If I were to ask you what the most important thing any adult human on the face of planet Earth might do with his or her time, what would your answer be?
For my part, the first “duty” of any person is the continuance of the species.
It’s somewhat reasonable to say things like, “If you want houses in which to live, food to eat, working electricity, and running water, there must be individuals who make it their business to keep such things available.”
Interestingly, this is not the “root” of what I’m on about today.
You can say we need the various disciplines that make it possible for society to continue on its present—or even a better—track; and being fair, you would be correct.
What you need to realize though, is without the “propagation of humanity”—reducing things, realizing I might be speaking somewhat obtusely, “people having babies”—there will be nobody to do those things needing, and even less so wanting, done.
If this seems complicated, allow me to simplify. As early and often as two adults can reliably produce offspring, obviously within reason, they should. What’s the major caveat? Bringing children into the World for whom you don’t care—for whom you fail to take responsibility—is a bad thing.
Having issued that “warning,” I would say I still count it important for humanity to live the ancient “edict.” About what am I speaking? One of the more basic expressions is, “Be fruitful and multiply.”
If you don’t know me, you might be inclined to believe I’m talking about wild orgies, resulting in the impregnation of women who are then solely responsible for the care, feeding, and general maintenance of the “results” thereof.
To be plain, I have no such intent.
What I am talking about, is a return to “family life”—both the “nuclear family,” and the extended.
Over the course of time, my experience indicates that, at least for certain groups, though I would argue in general, we have drifted further and further from (particularly the early) establishment of family groups.
Because of this, we are (according to statistical data) seeing a severely marked decrease in population generationally.

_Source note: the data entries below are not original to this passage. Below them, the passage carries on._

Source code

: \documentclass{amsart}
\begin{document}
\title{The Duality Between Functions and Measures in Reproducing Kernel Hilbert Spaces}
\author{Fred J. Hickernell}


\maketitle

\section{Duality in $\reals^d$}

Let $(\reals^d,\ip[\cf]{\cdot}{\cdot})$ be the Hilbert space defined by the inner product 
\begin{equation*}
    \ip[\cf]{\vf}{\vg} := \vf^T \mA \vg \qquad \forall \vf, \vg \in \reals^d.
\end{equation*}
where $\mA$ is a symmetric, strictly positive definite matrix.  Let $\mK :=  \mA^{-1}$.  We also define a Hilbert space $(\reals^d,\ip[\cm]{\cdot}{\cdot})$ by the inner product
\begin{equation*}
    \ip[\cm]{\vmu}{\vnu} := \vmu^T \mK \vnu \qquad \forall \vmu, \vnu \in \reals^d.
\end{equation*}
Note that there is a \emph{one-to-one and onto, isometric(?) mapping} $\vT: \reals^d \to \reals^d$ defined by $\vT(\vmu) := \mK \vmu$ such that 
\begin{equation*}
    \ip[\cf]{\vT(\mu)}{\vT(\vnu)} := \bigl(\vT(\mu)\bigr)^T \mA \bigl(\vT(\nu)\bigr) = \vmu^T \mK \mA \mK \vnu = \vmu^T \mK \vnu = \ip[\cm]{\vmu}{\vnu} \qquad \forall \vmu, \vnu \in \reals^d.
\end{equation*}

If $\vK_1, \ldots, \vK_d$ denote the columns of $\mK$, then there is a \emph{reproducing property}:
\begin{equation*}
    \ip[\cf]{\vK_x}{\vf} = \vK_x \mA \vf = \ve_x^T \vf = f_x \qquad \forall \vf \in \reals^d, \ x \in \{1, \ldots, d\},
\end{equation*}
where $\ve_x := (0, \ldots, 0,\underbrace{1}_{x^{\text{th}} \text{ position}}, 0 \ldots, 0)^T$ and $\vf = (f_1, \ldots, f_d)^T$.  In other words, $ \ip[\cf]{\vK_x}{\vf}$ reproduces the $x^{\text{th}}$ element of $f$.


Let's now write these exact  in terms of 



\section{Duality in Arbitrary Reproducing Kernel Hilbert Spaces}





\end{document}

I have to acknowledge, I have a hard time keeping the demarcation of generations in my head. I know I count as a “cusp boomer” (that is, I am on the “bottom edge of” the group referred to as “baby boomers”).
As a rule, most in my cohort appear to have had enough babies, to sustain the population (though not much better than that).
Looking at subsequent age ranges though, that doesn’t seem to be true.
You may think nothing of that, allow me to assure you, it’s something about which you should certainly care.
There are a number of reasons this is the case.
The first and probably foremost of these, is where I began this piece. Without people to do the various things needing done to continue the normal operation of society, those processes will almost certainly fail.
In point of fact, you must typically produce more people. Why? If not, you don’t account for “simple attrition.” That is to say, a certain number of people will not survive for long enough to become “productive members of society.”
You may think it crass for me to say such a thing. I assure you I don’t desire it to be true. Nonetheless, true it is!
Not wishing for things to be factual doesn’t stop them from being so.
As an “old person” (I’m over sixty), I’m really no longer one who’s likely to produce more offspring.
Doing this is something younger folks ought to be thinking about.
Here are a few ”rubs.”
Most young people looking at their lives are likely pretty well aware they’re not anything like “well off.”
The tendency is to assume this is a reason to not bring children into the World. You need to understand something though. This reality is not unique to your generation—much less, you in particular.
My first child was born when I was but twenty-one years of age. I was a young military member at that time, and was below the poverty level. Life was not easy from a financial perspective. This is a simple reality of youth for most. This cannot be an excuse to keep one from reproducing.
Additional to this, at the time I began to have children, I really wasn’t sure who I was. Foundationally; I was entirely unclear on what I believed. Obviously, this is not ideal. Yet and still, it is the way of things for many—if not most—younger individuals. Again, this should not be a reason to not have children.
In fact, most parents I know would argue the opposite. They would tell you having children helped them to determine who they were and what they believed.
The final thing I want to discuss for the moment, is the idea that your career—particularly the work choices for young women, but honestly for both males and females—is more important than your reproduction.
If you choose to have three or four children, chances are, most of your time dealing with them on an “intensive basis” will occur within a span of less than twenty years (you can really argue it to probably be less than fifteen or even ten).
As your children grow and mature, you’re likely to find they need your attention less and less.
In fact, for most children, it’s really the first five years of life where they need you in the most time sensitive ways.
The way things tend to work, if you “group” bearing of children, this means you can pretty largely reduce the time needed to deal with them in time intensive manners.
Don’t get me wrong, you’ll still have to work with them as they grow older, but the ways they’ll need you will change substantially in the course of their lives.
The point is relatively simple. If you put off having children until you’re older, you may think you’ll be better prepared. The truth is though, particularly for women, time is not on your side where that’s concerned.
Does it seem like some sort of imposition to produce and rear progeny? Imagine your life without them—particularly as you grow older.
One more point and I’ll cease my nagging.
Until you have children, you have no idea what a wonderful thing it is so to do.